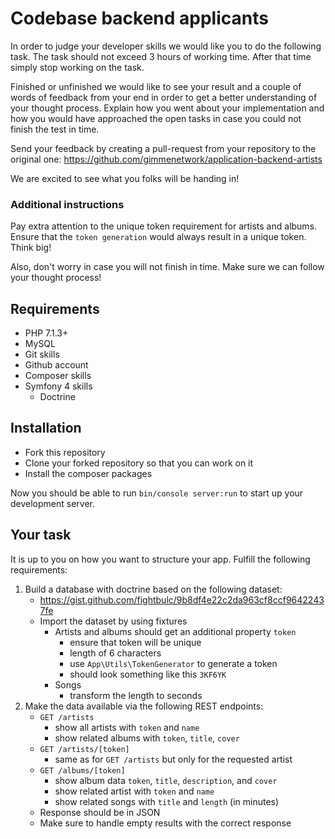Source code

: # Codebase backend applicants

In order to judge your developer skills we would like you to do the following task.
The task should not exceed 3 hours of working time. After that time simply stop working
on the task.

Finished or unfinished we would like to see your result and a couple of words
of feedback from your end in order to get a better understanding of your thought process.
Explain how you went about your implementation and how you would have approached the
open tasks in case you could not finish the test in time.

Send your feedback by creating a pull-request from your repository to the original one:
https://github.com/gimmenetwork/application-backend-artists

We are excited to see what you folks will be handing in!

### Additional instructions

Pay extra attention to the unique token requirement for artists and albums. Ensure that
the `token generation` would always result in a unique token. Think big!

Also, don't worry in case you will not finish in time. Make sure we can follow your thought process!

## Requirements

- PHP 7.1.3+
- MySQL
- Git skills
- Github account
- Composer skills
- Symfony 4 skills
    - Doctrine

## Installation

- Fork this repository
- Clone your forked repository so that you can work on it 
- Install the composer packages

Now you should be able to run `bin/console server:run` to start up your development server.

## Your task

It is up to you on how you want to structure your app. Fulfill the following requirements:

1. Build a database with doctrine based on the following dataset:
    * https://gist.github.com/fightbulc/9b8df4e22c2da963cf8ccf96422437fe
    * Import the dataset by using fixtures
        * Artists and albums should get an additional property `token`
            * ensure that token will be unique
            * length of 6 characters
            * use `App\Utils\TokenGenerator` to generate a token
            * should look something like this `3KF6YK`
        * Songs
            * transform the length to seconds
2. Make the data available via the following REST endpoints:
    * `GET /artists`
        * show all artists with `token` and `name`
        * show related albums with `token`, `title`, `cover`
    * `GET /artists/[token]`
        * same as for `GET /artists` but only for the requested artist
    * `GET /albums/[token]`
        * show album data `token`, `title`, `description`, and `cover`
        * show related artist with `token` and `name`
        * show related songs with `title` and `length` (in minutes)
    * Response should be in JSON
    * Make sure to handle empty results with the correct response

+ + + +

- **What is required**
Reproduce every line from the listing above that holds the word "skills".

- **Problem solution**
In order to judge your developer skills we would like you to do the following task.
- Git skills
- Composer skills
- Symfony 4 skills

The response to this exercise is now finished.